Anwari Begum, 50, said she was injured during the clash when a police officer hit her with his baton; she believes the police did too little to stop the violence.
There are 300,000 Muslim Biharis scattered across 116 squalid camps in Bangladesh. Many came from the Indian state of Bihar, and moved to East Pakistan (now Bangladesh) during and after partition in 1947. The West Pakistan-based government’s preferential treatment of Urdu speakers seeded tensions between Biharis and Bengalis, which were further stoked when many Biharis sided with the Urdu-speaking Pakistani army in the bloody 1971 war of liberation.
A 2008 landmark high court decision recognised Biharis as Bangladeshi nationals, but citizenship rights have yielded minimal gains, and most remain on government-owned land, leaving them vulnerable to abuse and political manipulation.
“The government’s response (to the June violence) was far from satisfactory. The carnage happened in front of members of law enforcement agencies,” said Chowdhury R Abrar, a professor of international relations and co-ordinator of the Refugee and Migratory Movements Research Unit at the University of Dhaka.
“Instead of apprehending those who were alleged to have committed the crime, the police arrested and lodged false cases against innocent camp dwellers. Moreover, the mastermind behind the attack - the local member of parliament - was not even interrogated.”
Law enforcement officials said the clash was sparked by an altercation when a group of children set off firecrackers during a religious event. Bihari community members are suspicious, and accuse a local politician of instigating the attack in an attempt to claim their land.
“The reason is clear. It was done to grab the land. Some other camps were burnt in the past in the same way to grab Bihari land,” said Sadakat Khan Fakku, president of Urdu Speaking People Youth Rehabilitation Movement (USPYRM), a youth organisation.

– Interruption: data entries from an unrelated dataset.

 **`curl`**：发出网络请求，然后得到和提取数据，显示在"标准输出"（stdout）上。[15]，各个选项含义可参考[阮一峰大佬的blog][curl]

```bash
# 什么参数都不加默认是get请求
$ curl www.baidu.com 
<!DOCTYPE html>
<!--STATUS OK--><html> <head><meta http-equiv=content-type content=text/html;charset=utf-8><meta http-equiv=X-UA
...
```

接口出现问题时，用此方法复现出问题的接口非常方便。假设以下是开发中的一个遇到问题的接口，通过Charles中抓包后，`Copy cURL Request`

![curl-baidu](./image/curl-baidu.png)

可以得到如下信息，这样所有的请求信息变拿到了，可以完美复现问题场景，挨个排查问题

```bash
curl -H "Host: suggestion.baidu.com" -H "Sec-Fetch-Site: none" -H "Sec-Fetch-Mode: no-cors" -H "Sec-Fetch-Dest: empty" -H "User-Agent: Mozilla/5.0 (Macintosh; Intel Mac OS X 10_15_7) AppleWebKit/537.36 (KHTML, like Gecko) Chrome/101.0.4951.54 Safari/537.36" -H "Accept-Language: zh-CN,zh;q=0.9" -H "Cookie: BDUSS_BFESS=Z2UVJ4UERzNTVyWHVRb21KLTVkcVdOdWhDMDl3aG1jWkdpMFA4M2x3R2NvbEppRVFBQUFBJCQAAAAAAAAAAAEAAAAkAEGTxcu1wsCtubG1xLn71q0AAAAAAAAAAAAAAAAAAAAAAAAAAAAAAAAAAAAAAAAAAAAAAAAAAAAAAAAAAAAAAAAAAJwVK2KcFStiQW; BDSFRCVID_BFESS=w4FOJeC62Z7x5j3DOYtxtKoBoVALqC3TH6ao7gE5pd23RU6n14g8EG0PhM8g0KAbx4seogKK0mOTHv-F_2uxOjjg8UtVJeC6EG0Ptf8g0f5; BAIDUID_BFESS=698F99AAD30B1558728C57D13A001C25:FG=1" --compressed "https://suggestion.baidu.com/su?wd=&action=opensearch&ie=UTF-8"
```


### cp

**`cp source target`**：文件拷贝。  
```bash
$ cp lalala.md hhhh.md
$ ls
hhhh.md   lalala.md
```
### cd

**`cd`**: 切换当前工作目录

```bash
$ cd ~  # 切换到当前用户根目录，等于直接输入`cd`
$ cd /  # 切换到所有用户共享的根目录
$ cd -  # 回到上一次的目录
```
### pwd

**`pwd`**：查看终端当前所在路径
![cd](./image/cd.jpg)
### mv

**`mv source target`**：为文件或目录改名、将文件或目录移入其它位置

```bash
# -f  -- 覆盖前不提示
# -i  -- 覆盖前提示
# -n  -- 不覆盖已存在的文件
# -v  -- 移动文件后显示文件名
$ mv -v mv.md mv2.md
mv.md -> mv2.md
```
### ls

Following the 1971 war, many Biharis were forced from their homes and property and relocated to 116 settlements, many of which are on public land. In some areas, they were provided with temporary shelters. However, despite citizenship rights being conferred in 2003, no permanent land solution has been decided and their residence on government land puts Biharis’ survival in the hands of often-unsympathetic political leaders.

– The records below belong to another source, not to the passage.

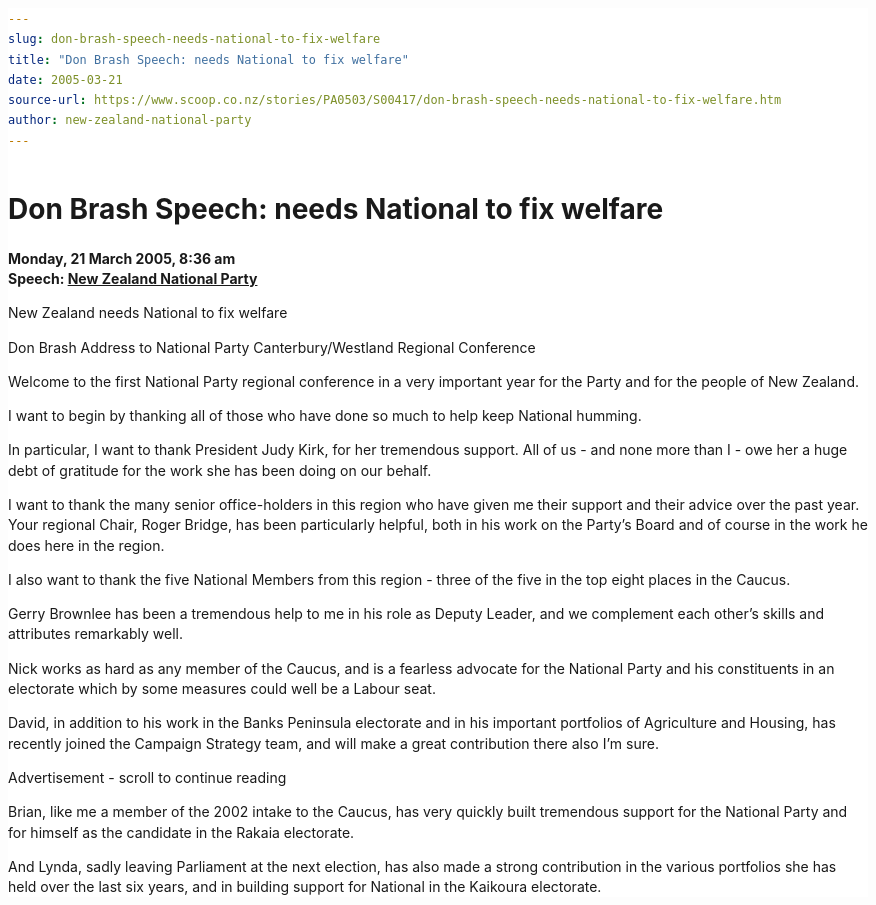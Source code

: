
 ```yaml
---
slug: don-brash-speech-needs-national-to-fix-welfare
title: "Don Brash Speech: needs National to fix welfare"
date: 2005-03-21
source-url: https://www.scoop.co.nz/stories/PA0503/S00417/don-brash-speech-needs-national-to-fix-welfare.htm
author: new-zealand-national-party
---
```

Don Brash Speech: needs National to fix welfare
===============================================

**Monday, 21 March 2005, 8:36 am**  
**Speech: [New Zealand National Party](https://info.scoop.co.nz/New_Zealand_National_Party)**

  
New Zealand needs National to fix welfare

Don Brash Address to National Party Canterbury/Westland Regional Conference

Welcome to the first National Party regional conference in a very important year for the Party and for the people of New Zealand.

I want to begin by thanking all of those who have done so much to help keep National humming.

In particular, I want to thank President Judy Kirk, for her tremendous support. All of us - and none more than I - owe her a huge debt of gratitude for the work she has been doing on our behalf.

  
I want to thank the many senior office-holders in this region who have given me their support and their advice over the past year. Your regional Chair, Roger Bridge, has been particularly helpful, both in his work on the Party’s Board and of course in the work he does here in the region.

I also want to thank the five National Members from this region - three of the five in the top eight places in the Caucus.

Gerry Brownlee has been a tremendous help to me in his role as Deputy Leader, and we complement each other’s skills and attributes remarkably well.

Nick works as hard as any member of the Caucus, and is a fearless advocate for the National Party and his constituents in an electorate which by some measures could well be a Labour seat.

David, in addition to his work in the Banks Peninsula electorate and in his important portfolios of Agriculture and Housing, has recently joined the Campaign Strategy team, and will make a great contribution there also I’m sure.

Advertisement - scroll to continue reading





Brian, like me a member of the 2002 intake to the Caucus, has very quickly built tremendous support for the National Party and for himself as the candidate in the Rakaia electorate.

And Lynda, sadly leaving Parliament at the next election, has also made a strong contribution in the various portfolios she has held over the last six years, and in building support for National in the Kaikoura electorate.
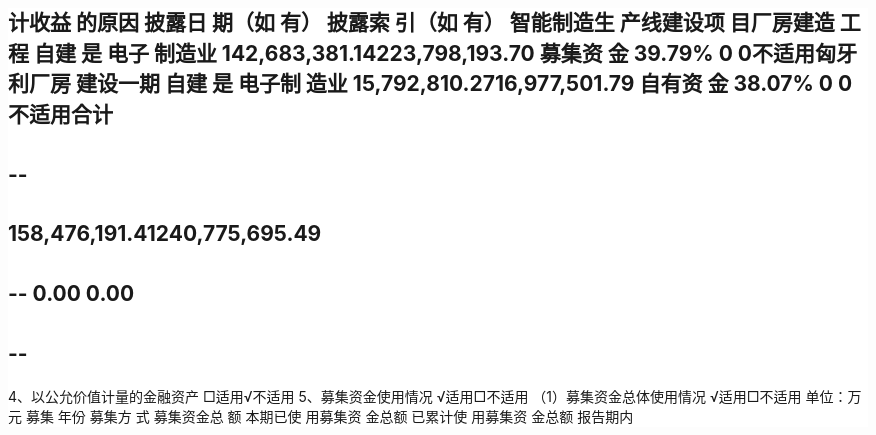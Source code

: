 计收益
的原因
披露日
期（如
有）
披露索
引（如
有）
智能制造生
产线建设项
目厂房建造
工程
自建
是
电子
制造业
142,683,381.14223,798,193.70
募集资
金
39.79%
0
0不适用匈牙利厂房
建设一期
自建
是
电子制
造业
15,792,810.2716,977,501.79
自有资
金
38.07%
0
0不适用合计
--
--
--
158,476,191.41240,775,695.49
--
--
0.00
0.00
--
--
--
4、以公允价值计量的金融资产
□适用√不适用
5、募集资金使用情况
√适用□不适用
（1）募集资金总体使用情况
√适用□不适用
单位：万元
募集
年份
募集方
式
募集资金总
额
本期已使
用募集资
金总额
已累计使
用募集资
金总额
报告期内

USPYRM president Sadakat Khan said that since 1995, the authorities from time to time have issued notices for them to leave the land. “But where will we go if we are not given places to rehabilitate?”

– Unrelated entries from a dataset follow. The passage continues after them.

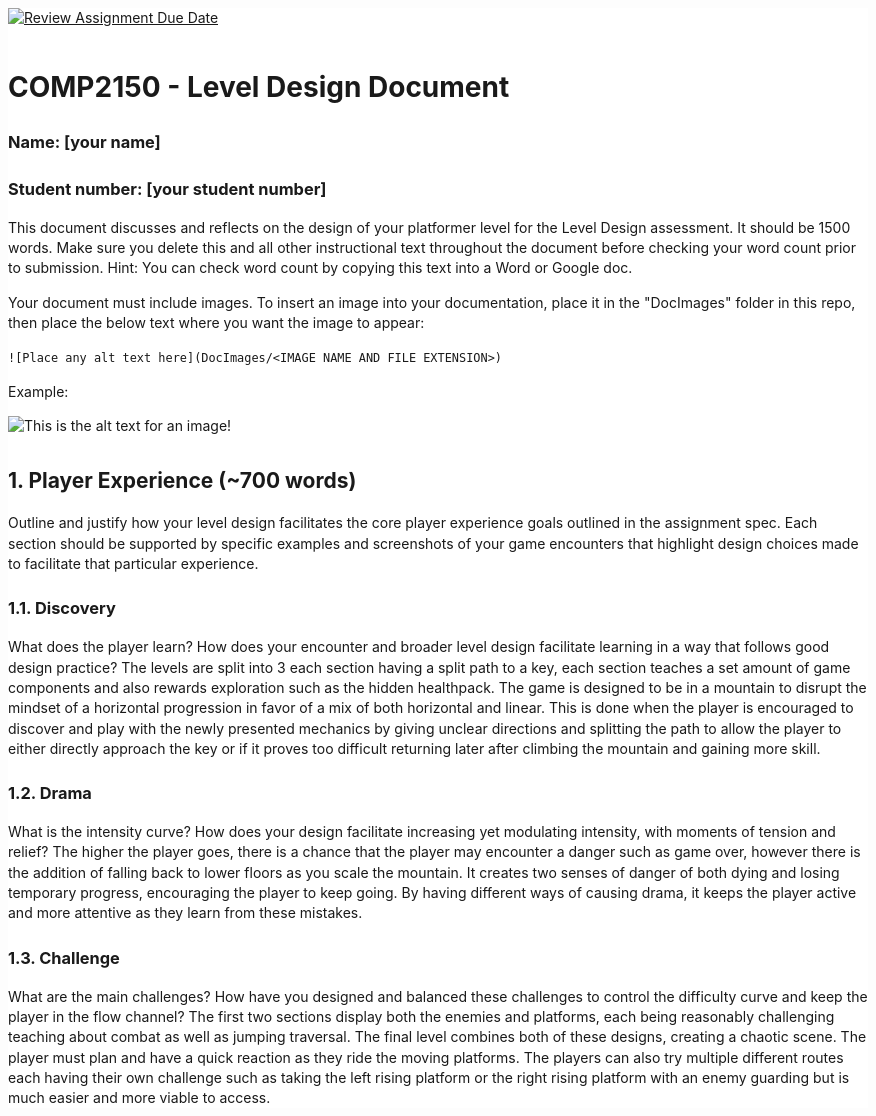 [![Review Assignment Due Date](https://classroom.github.com/assets/deadline-readme-button-24ddc0f5d75046c5622901739e7c5dd533143b0c8e959d652212380cedb1ea36.svg)](https://classroom.github.com/a/YyUO0xtt)
# COMP2150  - Level Design Document
### Name: [your name]
### Student number: [your student number] 

This document discusses and reflects on the design of your platformer level for the Level Design assessment. It should be 1500 words. Make sure you delete this and all other instructional text throughout the document before checking your word count prior to submission. Hint: You can check word count by copying this text into a Word or Google doc.

Your document must include images. To insert an image into your documentation, place it in the "DocImages" folder in this repo, then place the below text where you want the image to appear:

```
![Place any alt text here](DocImages/<IMAGE NAME AND FILE EXTENSION>)
```

Example:

![This is the alt text for an image!](DocImages/exampleimage.png)

## 1. Player Experience (~700 words)
Outline and justify how your level design facilitates the core player experience goals outlined in the assignment spec. Each section should be supported by specific examples and screenshots of your game encounters that highlight design choices made to facilitate that particular experience.

### 1.1. Discovery
What does the player learn? How does your encounter and broader level design facilitate learning in a way that follows good design practice?
The levels are split into 3 each section having a split path to a key, each section teaches a set amount of game components and also rewards exploration such as the hidden healthpack. The game is designed to be in a mountain to disrupt the mindset of a horizontal progression in favor of a mix of both horizontal and linear. This is done when the player is encouraged to discover and play with the newly presented mechanics by giving unclear directions and splitting the path to allow the player to either directly approach the key or if it proves too difficult returning later after climbing the mountain and gaining more skill.

### 1.2. Drama
What is the intensity curve? How does your design facilitate increasing yet modulating intensity, with moments of tension and relief? 
The higher the player goes, there is a chance that the player may encounter a danger such as game over, however there is the addition of falling back to lower floors as you scale the mountain. It creates two senses of danger of both dying and losing temporary progress, encouraging the player to keep going. By having different ways of causing drama, it keeps the player active and more attentive as they learn from these mistakes.

### 1.3. Challenge
What are the main challenges? How have you designed and balanced these challenges to control the difficulty curve and keep the player in the flow channel?
The first two sections display both the enemies and platforms, each being reasonably challenging teaching about combat as well as jumping traversal. The final level combines both of these designs, creating a chaotic scene. The player must plan and have a quick reaction as they ride the moving platforms. The players can also try multiple different routes each having their own challenge such as taking the left rising platform or the right rising platform with an enemy guarding but is much easier and more viable to access.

Some Mirpur residents, where the clash too place, accuse police of bias in how they handled incident.
“Police helped attackers and they fired bullets and tear gas towards us when we were attacked by the local Bengalis,” said Begum, nursing her broken leg.
“Police have been harassing Bihari community members for quite a long time and some of our community members have been extra-judicially killed [in the past],” said Fakku, the youth activist.
“The local ruling (Awami League) party MP, Ilias Mollah, threatened some days (before the incident) that he would give Biharis a lesson and his party activists took part in the attack,” he added.
Both Mollah and the police have denied these allegations. Mollah told reporters on 22 June in Dhaka: “I am a good friend of the Bihari. I have no involvement in the Bihari camp killing and
Kamal Hossain, assistant commissioner of Mirpur’s Pallabi zone police station, said: “It is true we used bullets but we had no other way. If we did not act, casualties would have increased. We took measures to stop fires in the houses.”
Hossain said police “played (a) neutral role in the clash,” adding that a police detective unit was still investigating the incident.
Nur Khan, director of human rights group Ain O Salish Kendra, said a police investigation would not suffice, and a judicial probe committee needed to
investigate the incident.
“When a ruling party leader is accused, it is normal that state machinery is not playing properly to bring the culprits to
justice,” he said.
“We demanded a judicial probe committee to investigate and bring the perpetrators to justice,” he said, adding that Ain O Salish Kendra staff visited the area in the aftermath of the violence and spoke with victims.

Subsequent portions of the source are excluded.